#### Problem to solve:
Among the entries, find each line that includes the string "Figures" and list it.

(Dataset begins)

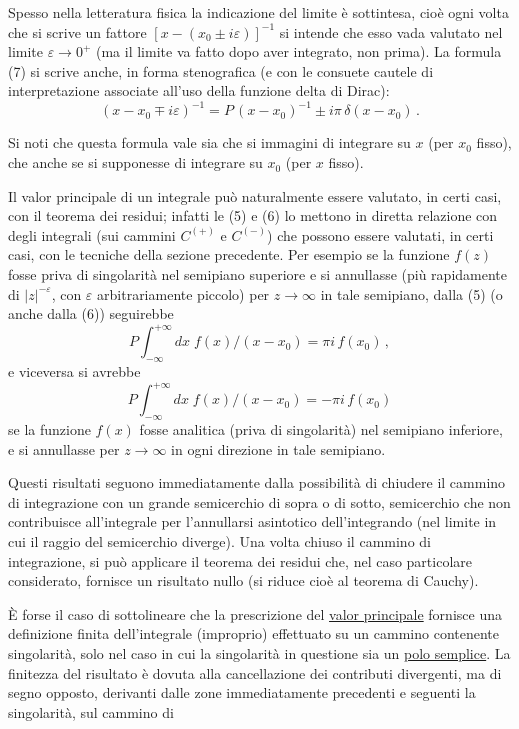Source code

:\documentclass[11pt, a4paper]{book}
\numberwithin{equation}{section}
\begin{document}
Spesso nella letteratura fisica la indicazione del limite è sottintesa, cioè ogni volta che si scrive un fattore $\left[x-(x_0 \pm i\varepsilon)\right]^{-1}$ si intende che esso vada valutato nel limite $\varepsilon \to 0^+$ (ma il limite va fatto dopo aver%
integrato, non prima). La formula (7) si scrive anche, in forma stenografica (e con le consuete cautele di interpretazione associate all'uso della funzione delta di Dirac):
\begin{equation}
(x - x_0 \mp i\varepsilon)^{-1} = P\,(x-x_0)^{-1} \pm i\pi\,\delta(x-x_0)\,. \tag{8}
\end{equation}

Si noti che questa formula vale sia che si immagini di integrare su $x$ (per $x_0$ fisso), che anche se si supponesse di integrare su $x_0$ (per $x$ fisso).

Il valor principale di un integrale può naturalmente essere valutato, in certi casi, con il teorema dei residui; infatti le (5) e (6) lo mettono in diretta relazione con degli integrali (sui cammini $C^{(+)}$ e $C^{(-)}$) che possono essere valutati, in certi casi, con le tecniche della sezione precedente. Per esempio se la funzione $f(z)$ fosse priva di singolarità nel semipiano superiore e si annullasse (più rapidamente di $|z|^{-\varepsilon}$, con $\varepsilon$ arbitrariamente piccolo) per $z \to \infty$ in tale semipiano, dalla (5) (o anche dalla (6)) seguirebbe
\begin{equation}
P\!\int_{-\infty}^{+\infty} dx\; f(x)/(x-x_0) = \pi i\, f(x_0)\,, \tag{9}
\end{equation}
e viceversa si avrebbe
\begin{equation}
P\!\int_{-\infty}^{+\infty} dx\; f(x)/(x-x_0) = -\pi i\, f(x_0) \tag{10}
\end{equation}
se la funzione $f(x)$ fosse analitica (priva di singolarità) nel semipiano inferiore, e si annullasse per $z \to \infty$ in ogni direzione in tale semipiano.

Questi risultati seguono immediatamente dalla possibilità di chiudere il cammino di integrazione con un grande semicerchio di sopra o di sotto, semicerchio che non contribuisce all'integrale per l'annullarsi asintotico dell'integrando (nel limite in cui il raggio del semicerchio diverge). Una volta chiuso il cammino di integrazione, si può applicare il teorema dei residui che, nel caso particolare considerato, fornisce un risultato nullo (si riduce cioè al teorema di Cauchy).

È forse il caso di sottolineare che la prescrizione del \underline{valor principale} fornisce una definizione finita dell'integrale (improprio) effettuato su un cammino contenente singolarità, solo nel caso in cui la singolarità in questione sia un \underline{polo semplice}. La finitezza del risultato è dovuta alla cancellazione dei contributi divergenti, ma di segno opposto, derivanti dalle zone immediatamente precedenti e seguenti la singolarità, sul cammino di%
\end{document}
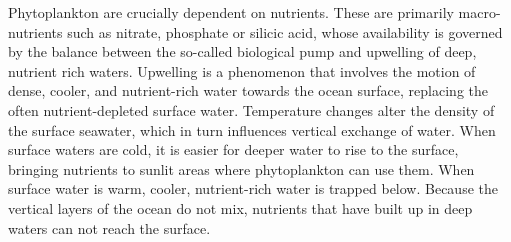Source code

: Phytoplankton are crucially dependent on nutrients. These are primarily macro-nutrients such as nitrate, phosphate or silicic acid, whose availability is governed by the balance between the so-called biological pump and upwelling of deep, nutrient rich waters. Upwelling is a phenomenon that involves the motion of dense, cooler, and nutrient-rich water towards the ocean surface, replacing the often nutrient-depleted surface water. Temperature changes alter the density of the surface seawater, which in turn influences vertical exchange of water. When surface waters are cold, it is easier for deeper water to rise to the surface, bringing nutrients to sunlit areas where phytoplankton can use them. When surface water is warm, cooler, nutrient-rich water is trapped below. Because the vertical layers of the ocean do not mix, nutrients that have built up in deep waters can not reach the surface. 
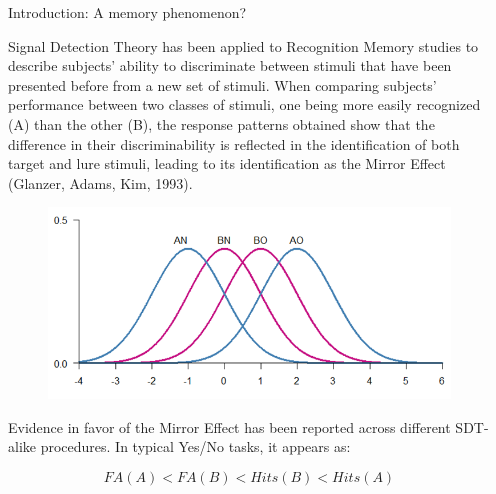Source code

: \documentclass[final]{beamer}
\newlength{\sepwid}
\newlength{\onecolwid}
\begin{document}
\begin{frame}[t]

\begin{columns}[t] %
\begin{column}{\sepwid}\end{column} %
\begin{column}{\onecolwid} %


\begin{alertblock}{Introduction: A memory phenomenon?}

Signal Detection Theory has been applied to Recognition Memory studies to describe subjects’ ability to discriminate between stimuli that have been presented before from a new set of stimuli. When comparing subjects' performance between two classes of stimuli, one being more easily recognized (A) than the other (B), the response patterns obtained show that the difference in their discriminability is reflected in the identification of both target and lure stimuli, leading to its identification as the Mirror Effect (Glanzer, Adams, Kim, 1993).


\begin{figure}
\includegraphics[width=0.5\linewidth]{Figures/MirrorEffect.png}
\end{figure}

Evidence in favor of the Mirror Effect has been reported across different SDT-alike procedures. In typical Yes/No tasks, it appears as:

\begin{equation}
FA(A) < FA(B) < Hits(B) < Hits(A)
\label{eqn:Rates}
\end{equation}


\end{alertblock}
\end{column}
\end{columns}
\end{frame}
\end{document}
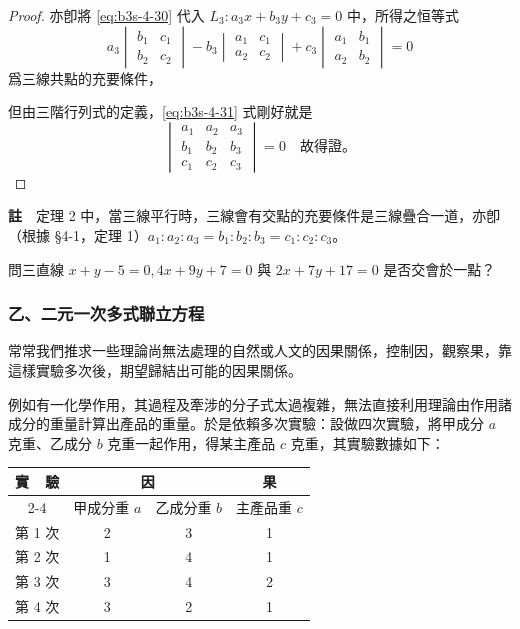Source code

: \begin{proof}
亦卽將 \eqref{eq:b3s-4-30} 代入 $L_3 : a_3 x + b_3 y + c_3 = 0$ 中，所得之恒等式
\begin{equation}
a_3 \begin{vmatrix} b_1 & c_1 \\ b_2 & c_2 \end{vmatrix} - b_3 \begin{vmatrix} a_1 & c_1 \\ a_2 & c_2 \end{vmatrix} + c_3 \begin{vmatrix} a_1 & b_1 \\ a_2 & b_2 \end{vmatrix} = 0
\label{eq:b3s-4-31}
\end{equation}
爲三線共點的充要條件，

但由三階行列式的定義，\eqref{eq:b3s-4-31} 式剛好就是
\[
\begin{vmatrix}
a_1 & a_2 & a_3 \\
b_1 & b_2 & b_3 \\
c_1 & c_2 & c_3
\end{vmatrix} = 0 \quad \text{故得證。}
\]
\end{proof}

\noindent\textbf{註}~~定理 2 中，當三線平行時，三線會有交點的充要條件是三線疊合一道，亦卽（根據 \S 4-1，定理 1）$a_1 : a_2 : a_3 = b_1 : b_2 : b_3 = c_1 : c_2 : c_3$。

\begin{exercise}[作業 22]
問三直線 $x + y - 5 = 0, 4x + 9y + 7 = 0$ 與 $2x + 7y + 17 = 0$ 是否交會於一點？
\end{exercise}

\subsubsection*{乙、二元一次多式聯立方程}

常常我們推求一些理論尚無法處理的自然或人文的因果關係，控制因，觀察果，靠這樣實驗多次後，期望歸結出可能的因果關係。

例如有一化學作用，其過程及牽涉的分子式太過複雜，無法直接利用理論由作用諸成分的重量計算出產品的重量。於是依賴多次實驗：設做四次實驗，將甲成分 $a$ 克重、乙成分 $b$ 克重一起作用，得某主產品 $c$ 克重，其實驗數據如下：

\begin{table}[H]
\centering
\begin{tabular}{|c|c|c|c|}
\hline
\multirow{2}{*}{實~~驗} & \multicolumn{2}{c|}{因} & 果 \\
\cline{2-4}
 & 甲成分重 $a$ & 乙成分重 $b$ & 主產品重 $c$ \\
\hline
第 1 次 & 2 & 3 & 1 \\
第 2 次 & 1 & 4 & 1 \\
第 3 次 & 3 & 4 & 2 \\
第 4 次 & 3 & 2 & 1 \\
\hline
\end{tabular}
\end{table}

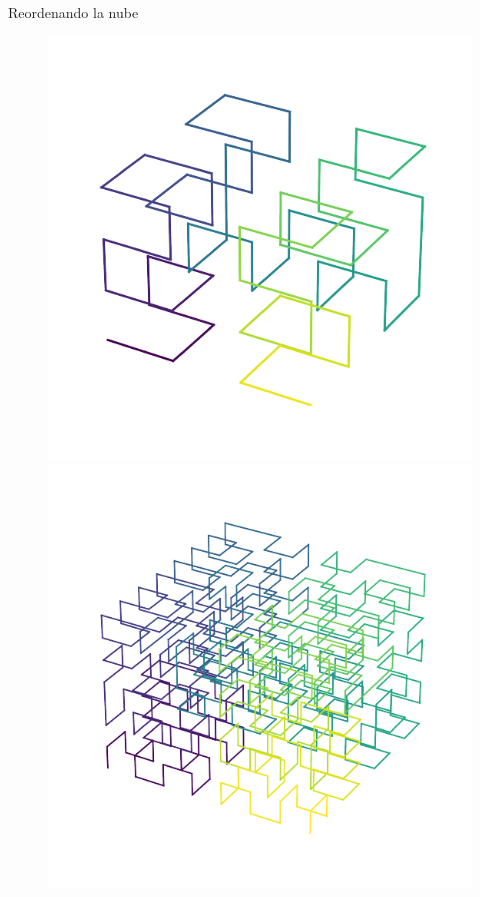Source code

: \documentclass[aspectratio=169]{beamer}
\begin{document}
\begin{frame}{Reordenando la nube}
\begin{figure}[ht]
\begin{minipage}{0.3\linewidth}
        \includegraphics[width=0.85\linewidth]{img/plot_regular-4_hilbert.pdf}
      \end{minipage}
      \hfill
      \begin{minipage}{0.3\linewidth}
        \centering
        \includegraphics[width=0.85\linewidth]{img/plot_regular-8_hilbert.pdf}
      \end{minipage}
    \end{figure}
\end{frame}
\end{document}
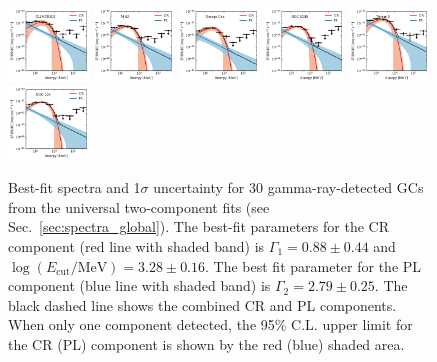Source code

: \documentclass[doublespace,nopageskip]{VTthesis} %
\begin{document}
\begin{appendices}
\begin{figure}
\includegraphics[width=0.19\textwidth]{Figures/Globular/spectra/2comp_1.pdf}
\includegraphics[width=0.19\textwidth]{Figures/Globular/spectra/2comp_11.pdf}
\includegraphics[width=0.19\textwidth]{Figures/Globular/spectra/2comp_6.pdf}
\includegraphics[width=0.19\textwidth]{Figures/Globular/spectra/2comp_15.pdf}
\includegraphics[width=0.19\textwidth]{Figures/Globular/spectra/2comp_29.pdf}
\includegraphics[width=0.19\textwidth]{Figures/Globular/spectra/2comp_3.pdf}
\caption{Best-fit spectra and 1$\sigma$ uncertainty for 30 gamma-ray-detected GCs from the universal two-component fits (see Sec.~\ref{sec:spectra_global}). The best-fit parameters for the CR component (red line with shaded band) is $\Gamma_1 = 0.88 \pm 0.44$ and $\log(E_\mathrm{cut}/\mathrm{MeV})=3.28 \pm 0.16$. The best fit parameter for the {PL} component (blue line with shaded band) is $\Gamma_2 = 2.79 \pm 0.25$. 
The black dashed line shows the combined CR and {PL} components. When only one component detected, the 95\% C.L. upper limit for the CR ({PL}) component is shown by the red (blue) shaded area.}
\label{fig:2comp}
\end{figure}


\end{appendices}
\end{document}
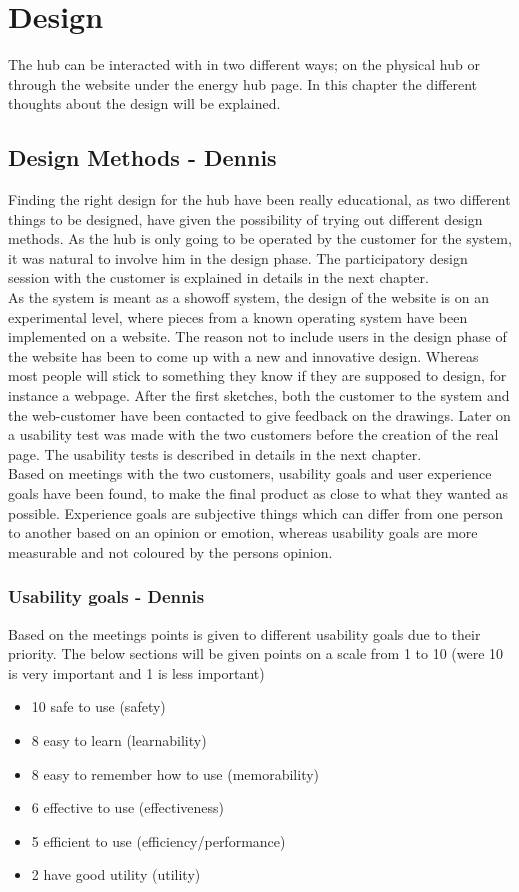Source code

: \chapter{Design}
The hub can be interacted with in two different ways; on the physical hub or through the website under the energy hub page. In this chapter the different thoughts about the design will be explained.
\section{Design Methods - Dennis}
Finding the right design for the hub have been really educational, as two different things to be designed, have given the possibility of trying out different design methods. As the hub is only going to be operated by the customer for the system, it was natural to involve him in the design phase. The participatory design session with the customer is explained in details in the next chapter.
\\As the system is meant as a showoff system, the design of the website is on an experimental level, where pieces from a known operating system have been implemented on a website. The reason not to include users in the design phase of the website has been to come up with a new and innovative design. Whereas most people will stick to something they know if they are supposed to design, for instance a webpage. After the first sketches, both the customer to the system and the web-customer have been contacted to give feedback on the drawings. Later on a usability test was made with the two customers before the creation of the real page. The usability tests is described in details in the next chapter.
\\[0.2cm]
Based on meetings with the two customers, usability goals and user experience goals have been found, to make the final product as close to what they wanted as possible. Experience goals are subjective things which can differ from one person to another based on an opinion or emotion, whereas usability goals are more measurable and not coloured by the persons opinion.
\subsection{Usability goals - Dennis}
Based on the meetings points is given to different usability goals due to their priority. 
The below sections will be given points on a scale from 1 to 10 (were 10 is very important and 1 is less important)
\begin{itemize}
	\item 10 safe to use (safety)
	\item 8 easy to learn (learnability) 
	\item 8 easy to remember how to use (memorability)
	\item 6 effective to use (effectiveness) 
	\item 5 efficient to use (efficiency/performance)
	\item 2 have good utility (utility)	
\end{itemize}
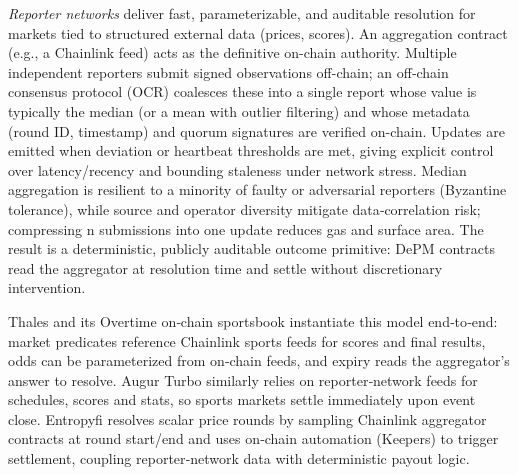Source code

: \textit{Reporter networks} deliver fast, parameterizable, and auditable resolution for markets tied to structured external data (prices, scores). An aggregation contract (e.g., a Chainlink feed) acts as the definitive on-chain authority. Multiple independent reporters submit signed observations off-chain; an off‑chain consensus protocol (OCR) coalesces these into a single report whose value is typically the median (or a mean with outlier filtering) and whose metadata (round ID, timestamp) and quorum signatures are verified on-chain. Updates are emitted when deviation or heartbeat thresholds are met, giving explicit control over latency/recency and bounding staleness under network stress. Median aggregation is resilient to a minority of faulty or adversarial reporters (Byzantine tolerance), while source and operator diversity mitigate data‑correlation risk; compressing n submissions into one update reduces gas and surface area. The result is a deterministic, publicly auditable outcome primitive: DePM contracts read the aggregator at resolution time and settle without discretionary intervention.

Thales and its Overtime on‑chain sportsbook instantiate this model end‑to‑end: market predicates reference Chainlink sports feeds for scores and final results, odds can be parameterized from on‑chain feeds, and expiry reads the aggregator’s answer to resolve. Augur Turbo similarly relies on reporter‑network feeds for schedules, scores and stats, so sports markets settle immediately upon event close. Entropyfi resolves scalar price rounds by sampling Chainlink aggregator contracts at round start/end and uses on‑chain automation (Keepers) to trigger settlement, coupling reporter‑network data with deterministic payout logic.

(Dataset ends)

#### Reply:
\includegraphics[width=0.5\linewidth]{Figures/MirrorEffect.png}
\includegraphics[width=0.19\textwidth]{Figures/Globular/spectra/2comp_1.pdf}
\includegraphics[width=0.19\textwidth]{Figures/Globular/spectra/2comp_11.pdf}
\includegraphics[width=0.19\textwidth]{Figures/Globular/spectra/2comp_6.pdf}
\includegraphics[width=0.19\textwidth]{Figures/Globular/spectra/2comp_15.pdf}
\includegraphics[width=0.19\textwidth]{Figures/Globular/spectra/2comp_29.pdf}
\includegraphics[width=0.19\textwidth]{Figures/Globular/spectra/2comp_3.pdf}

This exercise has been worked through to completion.